(Stored data)
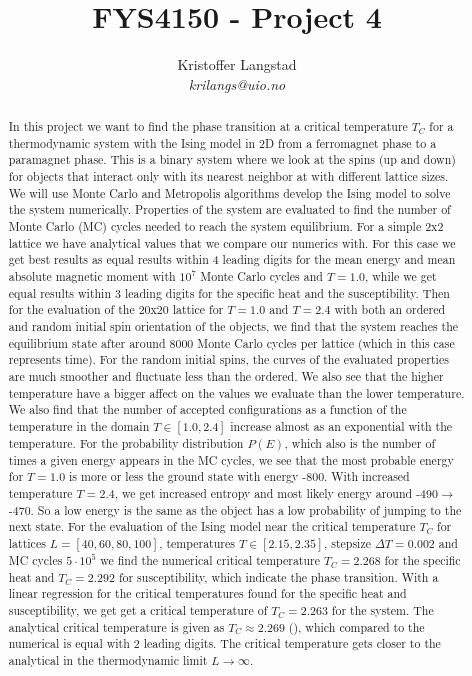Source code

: \documentclass[12pt,a4paper,english]{article}
\title{FYS4150 - Project 4}
\date{}
\author{ Kristoffer Langstad\\ \textit{krilangs@uio.no}}
\begin{document}
\maketitle
\begin{abstract}
In this project we want to find the phase transition at a critical temperature $T_C$ for a thermodynamic system with the Ising model in 2D from a ferromagnet phase to a paramagnet phase. This is a binary system where we look at the spins (up and down) for objects that interact only with its nearest neighbor at with different lattice sizes. We will use Monte Carlo and Metropolis algorithms develop the Ising model to solve the system numerically. Properties of the system are evaluated to find the number of Monte Carlo (MC) cycles needed to reach the system equilibrium. For a simple 2x2 lattice we have analytical values that we compare our numerics with. For this case we get best results as equal results within 4 leading digits for the mean energy and mean absolute magnetic moment with $10^7$ Monte Carlo cycles and $T=1.0$, while we get equal results within 3 leading digits for the specific heat and the susceptibility. Then for the evaluation of the 20x20 lattice for $T=1.0$ and $T=2.4$ with both an ordered and random initial spin orientation of the objects, we find that the system reaches the equilibrium state after around 8000 Monte Carlo cycles per lattice (which in this case represents time). For the random initial spins, the curves of the evaluated properties are much smoother and fluctuate less than the ordered. We also see that the higher temperature have a bigger affect on the values we evaluate than the lower temperature. We also find that the number of accepted configurations as a function of the temperature in the domain $T\in[1.0, 2.4]$ increase almost as an exponential with the temperature. For the probability distribution $P(E)$, which also is the number of times a given energy appears in the MC cycles, we see that the most probable energy for $T=1.0$ is more or less the ground state with energy -800. With increased temperature $T=2.4$, we get increased entropy and most likely energy around -490$\rightarrow$ -470. So a low energy is the same as the object has a low probability of jumping to the next state. For the evaluation of the Ising model near the critical temperature $T_C$ for lattices $L=[40,60,80,100]$, temperatures $T\in[2.15, 2.35]$, stepsize $\Delta T=0.002$ and MC cycles $5\cdot10^5$ we find the numerical critical temperature $T_C=2.268$ for the specific heat and $T_C=2.292$ for susceptibility, which indicate the phase transition. With a linear regression for the critical temperatures found for the specific heat and susceptibility, we get get a critical temperature of $T_C=2.263$ for the system. The analytical critical temperature is given as $T_C\approx2.269$ (\citet{PhysRev.65.117}), which compared to the numerical is equal with 2 leading digits. The critical temperature gets closer to the analytical in the thermodynamic limit $L\rightarrow\infty$.
\end{abstract}
\end{document}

Work instruction:
Verbatim output of every entry above is required, though pictures are to be left out.

Finished task:
Source code

: \documentclass[12pt,a4paper,english]{article}
\title{FYS4150 - Project 4}
\date{}
\author{ Kristoffer Langstad\\ \textit{krilangs@uio.no}}
\begin{document}
\maketitle
\begin{abstract}
In this project we want to find the phase transition at a critical temperature $T_C$ for a thermodynamic system with the Ising model in 2D from a ferromagnet phase to a paramagnet phase. This is a binary system where we look at the spins (up and down) for objects that interact only with its nearest neighbor at with different lattice sizes. We will use Monte Carlo and Metropolis algorithms develop the Ising model to solve the system numerically. Properties of the system are evaluated to find the number of Monte Carlo (MC) cycles needed to reach the system equilibrium. For a simple 2x2 lattice we have analytical values that we compare our numerics with. For this case we get best results as equal results within 4 leading digits for the mean energy and mean absolute magnetic moment with $10^7$ Monte Carlo cycles and $T=1.0$, while we get equal results within 3 leading digits for the specific heat and the susceptibility. Then for the evaluation of the 20x20 lattice for $T=1.0$ and $T=2.4$ with both an ordered and random initial spin orientation of the objects, we find that the system reaches the equilibrium state after around 8000 Monte Carlo cycles per lattice (which in this case represents time). For the random initial spins, the curves of the evaluated properties are much smoother and fluctuate less than the ordered. We also see that the higher temperature have a bigger affect on the values we evaluate than the lower temperature. We also find that the number of accepted configurations as a function of the temperature in the domain $T\in[1.0, 2.4]$ increase almost as an exponential with the temperature. For the probability distribution $P(E)$, which also is the number of times a given energy appears in the MC cycles, we see that the most probable energy for $T=1.0$ is more or less the ground state with energy -800. With increased temperature $T=2.4$, we get increased entropy and most likely energy around -490$\rightarrow$ -470. So a low energy is the same as the object has a low probability of jumping to the next state. For the evaluation of the Ising model near the critical temperature $T_C$ for lattices $L=[40,60,80,100]$, temperatures $T\in[2.15, 2.35]$, stepsize $\Delta T=0.002$ and MC cycles $5\cdot10^5$ we find the numerical critical temperature $T_C=2.268$ for the specific heat and $T_C=2.292$ for susceptibility, which indicate the phase transition. With a linear regression for the critical temperatures found for the specific heat and susceptibility, we get get a critical temperature of $T_C=2.263$ for the system. The analytical critical temperature is given as $T_C\approx2.269$ (\citet{PhysRev.65.117}), which compared to the numerical is equal with 2 leading digits. The critical temperature gets closer to the analytical in the thermodynamic limit $L\rightarrow\infty$.
\end{abstract}
\end{document}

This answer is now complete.